After a late night of cleaning up the blog, I hope everything’s back to normal now. As noted last night, my primary source regarding removing the hack the blog suffered was Personified. If you run a WordPress blog, I urge you to read through the linked post and check your blog’s database and files thoroughly, just in case. Pharma hacks can hang around for months before activation, and there’s still confusion regarding how they get in. (Note that shared hosting isn’t necessarily to blame—Pearson notes he was hacked while on an $800/month dedicated box.)

For the record, the hack here was pretty textbook: two plug-ins had compromised files with very sneaky names, and a new file showed up in the root. Since I lack encyclopaedic knowledge of the names of every file on my server, it took file-count comparisons with clean downloads to find the bad files. I also had several counts of malicious code in the database, along the lines of those outlined in Pearson’s piece.

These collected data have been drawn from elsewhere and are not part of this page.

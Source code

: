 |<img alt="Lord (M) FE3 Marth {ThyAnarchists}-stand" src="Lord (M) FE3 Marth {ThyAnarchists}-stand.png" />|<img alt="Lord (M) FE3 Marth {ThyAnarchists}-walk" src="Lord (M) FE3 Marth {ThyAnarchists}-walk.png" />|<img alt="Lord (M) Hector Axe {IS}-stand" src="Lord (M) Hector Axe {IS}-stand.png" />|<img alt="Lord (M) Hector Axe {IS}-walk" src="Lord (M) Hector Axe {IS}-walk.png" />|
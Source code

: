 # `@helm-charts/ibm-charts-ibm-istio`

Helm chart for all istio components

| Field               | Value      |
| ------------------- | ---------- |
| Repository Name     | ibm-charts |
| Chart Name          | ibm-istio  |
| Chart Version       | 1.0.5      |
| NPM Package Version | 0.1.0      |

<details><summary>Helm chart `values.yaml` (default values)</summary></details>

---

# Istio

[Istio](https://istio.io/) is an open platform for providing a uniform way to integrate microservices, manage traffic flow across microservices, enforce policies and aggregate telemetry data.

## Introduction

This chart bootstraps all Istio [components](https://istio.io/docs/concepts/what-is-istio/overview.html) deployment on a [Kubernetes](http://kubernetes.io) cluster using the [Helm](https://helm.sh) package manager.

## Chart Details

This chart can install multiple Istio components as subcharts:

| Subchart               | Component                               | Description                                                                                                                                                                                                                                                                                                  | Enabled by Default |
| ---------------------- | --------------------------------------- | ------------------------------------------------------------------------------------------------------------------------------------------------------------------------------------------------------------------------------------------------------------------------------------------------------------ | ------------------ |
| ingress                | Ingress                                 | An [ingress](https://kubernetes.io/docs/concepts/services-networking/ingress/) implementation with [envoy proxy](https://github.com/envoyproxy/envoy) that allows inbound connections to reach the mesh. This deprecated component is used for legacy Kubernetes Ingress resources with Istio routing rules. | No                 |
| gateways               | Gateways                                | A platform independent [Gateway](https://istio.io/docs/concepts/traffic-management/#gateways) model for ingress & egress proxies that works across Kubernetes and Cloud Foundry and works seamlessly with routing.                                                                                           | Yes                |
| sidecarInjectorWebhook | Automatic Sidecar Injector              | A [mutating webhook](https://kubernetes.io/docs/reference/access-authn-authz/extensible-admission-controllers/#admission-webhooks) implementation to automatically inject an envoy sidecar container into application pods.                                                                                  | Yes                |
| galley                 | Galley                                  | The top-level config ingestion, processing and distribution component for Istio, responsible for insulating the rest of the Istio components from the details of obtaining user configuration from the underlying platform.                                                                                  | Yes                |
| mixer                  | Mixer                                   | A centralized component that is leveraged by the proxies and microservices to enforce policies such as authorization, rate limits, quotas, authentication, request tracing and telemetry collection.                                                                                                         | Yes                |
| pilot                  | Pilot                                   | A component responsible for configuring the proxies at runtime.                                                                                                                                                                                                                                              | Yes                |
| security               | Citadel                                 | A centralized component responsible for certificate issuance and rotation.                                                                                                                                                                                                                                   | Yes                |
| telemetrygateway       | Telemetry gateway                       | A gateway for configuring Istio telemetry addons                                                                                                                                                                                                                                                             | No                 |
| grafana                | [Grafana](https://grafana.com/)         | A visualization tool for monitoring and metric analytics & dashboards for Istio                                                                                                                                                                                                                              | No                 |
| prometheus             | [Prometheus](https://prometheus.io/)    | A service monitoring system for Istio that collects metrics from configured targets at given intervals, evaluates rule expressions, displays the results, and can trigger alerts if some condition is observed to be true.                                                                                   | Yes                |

iOS dev Bob Koon was also on hand last night, providing further helpful tips, and so Revert to Saved now has a seriously beefed up .htaccess, along with a slew of new plug-ins that lock down various elements of WordPress and inform me when any changes to files are made. (Obviously, I also changed all my passwords too.) CloakingDetector seems to think compromised pages are no longer seen any differently by users and GoogleBot, so I’m hopeful that over the coming weeks Google will respider the site and things will be back to normal.

Only time will tell if everything’s fine, though, because these hacks have a tendency to reappear at random if every little last bit hasn’t been cleaned out.